His lack of motivation was not because he was lazy, it was because every day took so much out of him to live, he had nothing left.

His lack of sleep, his thrill seeking and impulsive behavior were all initial symptoms of childhood depression.

That last year, I didn’t yell at him. I knew he wasn’t doing drugs to hurt me. I knew he was not stable emotionally. I knew his self esteem was low. I knew the addiction was a result of self medication and despair. It was also an obsession which I couldn’t change and I couldn’t force him to accept help.

So many reached out after he died and told me what he meant to them.

There were so many lives he touched I can’t even count. I do so appreciate these stories. They painted a picture that wasn’t complete for me until they added those pieces. I am still getting those pieces.

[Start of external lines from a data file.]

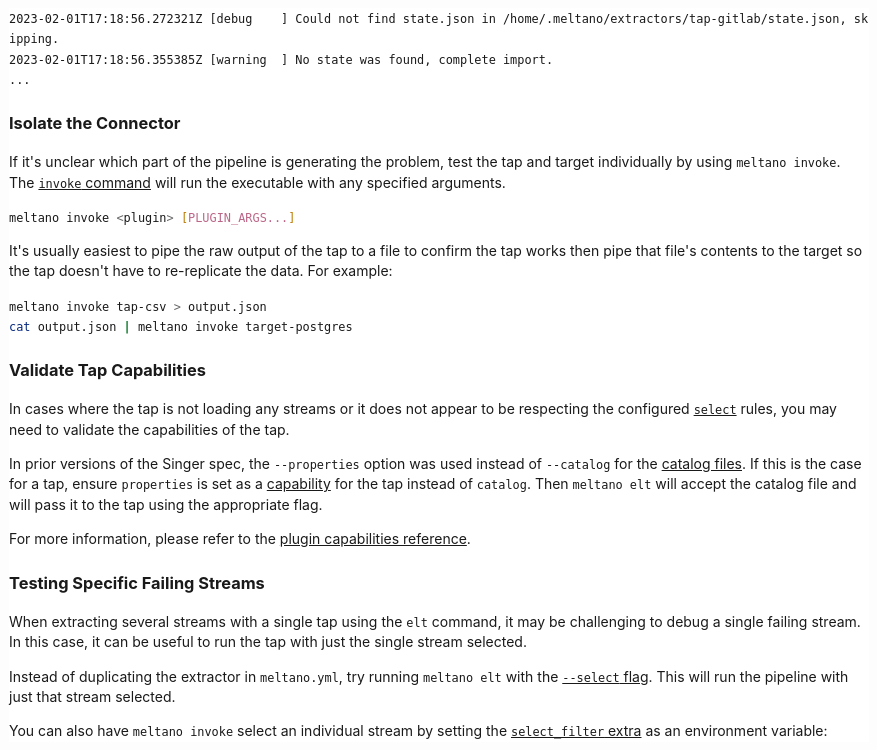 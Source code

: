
 ```
2023-02-01T17:18:56.272321Z [debug    ] Could not find state.json in /home/.meltano/extractors/tap-gitlab/state.json, skipping.
2023-02-01T17:18:56.355385Z [warning  ] No state was found, complete import.
...
```

### Isolate the Connector

If it's unclear which part of the pipeline is generating the problem, test the tap and target individually by using `meltano invoke`.
The [`invoke` command](/reference/command-line-interface#invoke) will run the executable with any specified arguments.

```bash
meltano invoke <plugin> [PLUGIN_ARGS...]
```

It's usually easiest to pipe the raw output of the tap to a file to confirm the tap works then pipe that file's contents to the target so the tap doesn't have to re-replicate the data.
For example:

```bash
meltano invoke tap-csv > output.json
cat output.json | meltano invoke target-postgres
```

### Validate Tap Capabilities

In cases where the tap is not loading any streams or it does not appear to be respecting the configured [`select`](/reference/command-line-interface#select) rules, you may need to validate the capabilities of the tap.

In prior versions of the Singer spec, the `--properties` option was used instead of `--catalog` for the [catalog files](https://hub.meltano.com/singer/spec#catalog-files).
If this is the case for a tap, ensure `properties` is set as a [capability](/contribute/plugins) for the tap instead of `catalog`.
Then `meltano elt` will accept the catalog file and will pass it to the tap using the appropriate flag.

For more information, please refer to the [plugin capabilities reference](/reference/plugin-definition-syntax#capabilities).

### Testing Specific Failing Streams

When extracting several streams with a single tap using the `elt` command, it may be challenging to debug a single failing stream.
In this case, it can be useful to run the tap with just the single stream selected.

Instead of duplicating the extractor in `meltano.yml`, try running `meltano elt` with the [`--select` flag](/reference/command-line-interface#parameters-2).
This will run the pipeline with just that stream selected.

You can also have `meltano invoke` select an individual stream by setting the [`select_filter` extra](/concepts/plugins#select-filter-extra) as an environment variable:
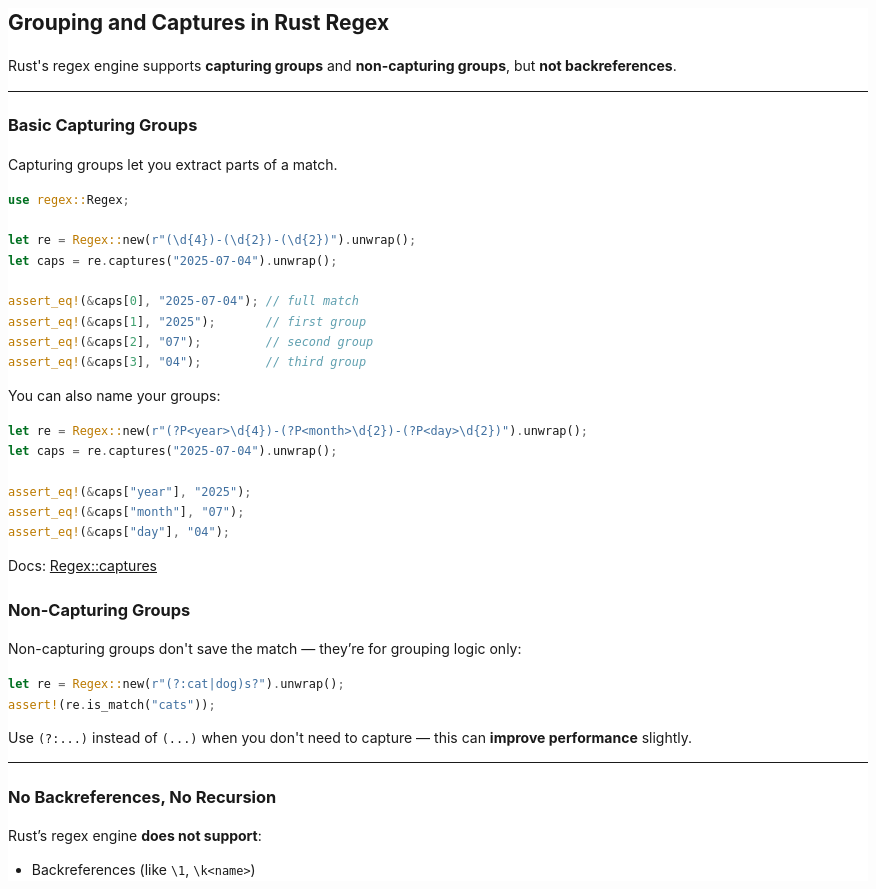
## Grouping and Captures in Rust Regex

Rust's regex engine supports **capturing groups** and **non-capturing groups**, but **not backreferences**.

---

### Basic Capturing Groups

Capturing groups let you extract parts of a match.

```rust
use regex::Regex;

let re = Regex::new(r"(\d{4})-(\d{2})-(\d{2})").unwrap();
let caps = re.captures("2025-07-04").unwrap();

assert_eq!(&caps[0], "2025-07-04"); // full match
assert_eq!(&caps[1], "2025");       // first group
assert_eq!(&caps[2], "07");         // second group
assert_eq!(&caps[3], "04");         // third group
```

You can also name your groups:

```rust
let re = Regex::new(r"(?P<year>\d{4})-(?P<month>\d{2})-(?P<day>\d{2})").unwrap();
let caps = re.captures("2025-07-04").unwrap();

assert_eq!(&caps["year"], "2025");
assert_eq!(&caps["month"], "07");
assert_eq!(&caps["day"], "04");
```

Docs: [Regex::captures](https://docs.rs/regex/latest/regex/struct.Regex.html#method.captures)

### Non-Capturing Groups

Non-capturing groups don't save the match — they’re for grouping logic only:

```rust
let re = Regex::new(r"(?:cat|dog)s?").unwrap();
assert!(re.is_match("cats"));
```

Use `(?:...)` instead of `(...)` when you don't need to capture — this can **improve performance** slightly.

---

### No Backreferences, No Recursion

Rust’s regex engine **does not support**:

* Backreferences (like `\1`, `\k<name>`)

In a world where no one has time to listen, he did. In a world where people judge others, he didn’t. I think we could all learn something from that. Me included.

Published by

AnneMoss Rogers

AnneMoss Rogers is a mental health and suicide education expert, mental health speaker, suicide prevention trainer and consultant. She is author of the Book, Diary of a Broken Mind and co-author of Emotionally Naked: A Teacher's Guide to Preventing Suicide and Recognizing Students at Risk with Kim O'Brien PhD, LICSW. She raised two boys, Richard and Charles, and lost her younger son, Charles to addiction and suicide on June 5, 2015. She is a motivational speaker who empowers by educating and provides life saving strategies and emotionally healthy coping skills. As talented and funny as Charles was, letting other people know they matter was his greatest gift. And now that's the legacy she carries forward in her son's memory. Mental Health Speakers Website.

3 thoughts on “Charles always reached out”

  1. Anne, I thank you for this site. A family member told me about it and hearing you say that the hallmark of depression is to feel so deeply that you can truly experience others pain. It hit me hard and allowed me to understand why I’m just like that. I pray your site gives me strength to face my depression each and everyday, and others as well.

    1. Thank you so much for joining us. We have a good tribe here. And your feedback is much appreciated. It has helped in my own journey of healing. I can’t do this in isolation.

      It’s people who feel deeply as you do that will help us become more connected again. Something we have lost with technology. That’s a key role.

  2. That was wonderful Anne. Charles was a special person with special gifts, especially how he touched the lives of his peers, friends, family and everyone. I wish I had known him better.